Não me lembro ao certo o que aconteceu antes de eu entrar ao quarto e me deparar com um rato cinzento-amarronzado sobre a mesa roendo alguma coisa. Nem sei se comida era. Pensei: “Como minha gata não farejou que havia um rato dentro de casa?” Era minha casa... Sim, a lembrança de que tinha uma gata comprovava que era minha casa. Imediatamente, pensei no pavor que minha esposa sentiria quando soubesse que um rato havia entrado em nossa casa – isso: era nossa casa –, subido sobre a mesa e, mais que isso, se por acaso ela chegasse de repente e encontrasse o seboso animal chafurdando nossas coisas. Não sei onde minha esposa estava àquela hora, afinal, nem eu mesmo sei onde eu próprio estava antes de abrir a porta (sim, lembro-me que abri uma porta...) e me dar de cara com um roedor fazendo o que ele melhor sabe em sua insistente e determinada existência murídea. Sabia, e aí, agora com certeza, que tinha uma gata, uma esposa e que um rato entrara em nossa casa.

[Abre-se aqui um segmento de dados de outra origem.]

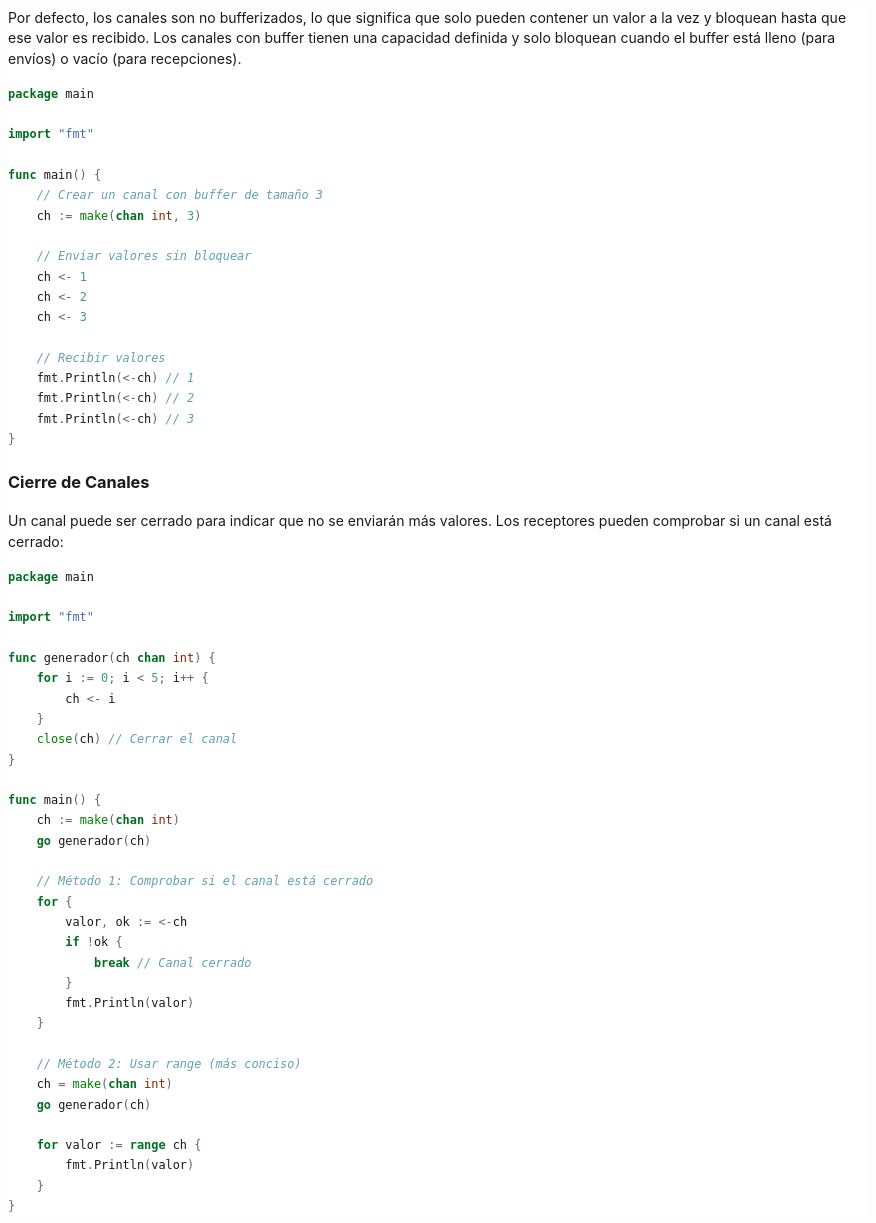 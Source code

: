 Por defecto, los canales son no bufferizados, lo que significa que solo pueden contener un valor a la vez y bloquean hasta que ese valor es recibido. Los canales con buffer tienen una capacidad definida y solo bloquean cuando el buffer está lleno (para envíos) o vacío (para recepciones).

```go
package main

import "fmt"

func main() {
    // Crear un canal con buffer de tamaño 3
    ch := make(chan int, 3)
    
    // Enviar valores sin bloquear
    ch <- 1
    ch <- 2
    ch <- 3
    
    // Recibir valores
    fmt.Println(<-ch) // 1
    fmt.Println(<-ch) // 2
    fmt.Println(<-ch) // 3
}
```

### Cierre de Canales

Un canal puede ser cerrado para indicar que no se enviarán más valores. Los receptores pueden comprobar si un canal está cerrado:

```go
package main

import "fmt"

func generador(ch chan int) {
    for i := 0; i < 5; i++ {
        ch <- i
    }
    close(ch) // Cerrar el canal
}

func main() {
    ch := make(chan int)
    go generador(ch)
    
    // Método 1: Comprobar si el canal está cerrado
    for {
        valor, ok := <-ch
        if !ok {
            break // Canal cerrado
        }
        fmt.Println(valor)
    }
    
    // Método 2: Usar range (más conciso)
    ch = make(chan int)
    go generador(ch)
    
    for valor := range ch {
        fmt.Println(valor)
    }
}
```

Não fiquei sem ação, por óbvio. Peguei, como qualquer um procederia, uma vassoura para atacar o invasor. Lembro-me disso. Presa fácil (estranhei), daquelas que não fogem nem à evidência de um ataque, imprimi-lhe o que me havia de força nos braços para acertá-lo. Meu golpe, no entanto, não surtiu efeito. Ou melhor: atingiu-o, mas era quase como se não tivesse sido desferido. Estranhamente, meus membros superiores, por mais vigor que tentara em meu impulso, nem de longe conseguiam atingir o objetivo. Parecia que meus braços, fracos, não acompanhavam a intenção do cérebro. Mas podia ser que tivesse errado o bote. Então, nova pancada. E nova frustração.Foi então que, antes de teimosamente buscar o terceiro ataque, percebi que não se tratava de um rato, mas sim de uma mulher. Uma senhora de idade e cabelos grisalhos (mais para brancos), estatura baixa, bem apessoada e com vestes bastante distintas, quase anos 30. Talvez essa sensação temporal me impressionara pelo chapéu clochê que usava com um leve declínio no coco da cabeça, até charmosamente para uma mulher de sua idade, algo entre os 60 e 70. Mas isso é só suspeita, haja vista que foi muito rápida a transformação de rato para a forma humana. Aliás, essa é outra suspeita, pois, de fato, não assisti a tal transformação: quando me dei conta, travei a por certo anêmica batida seguinte ao notar não ser mais um bicho. Ou foi muito rápido ou eu estava atento demais à minha intenção assassina para não ver.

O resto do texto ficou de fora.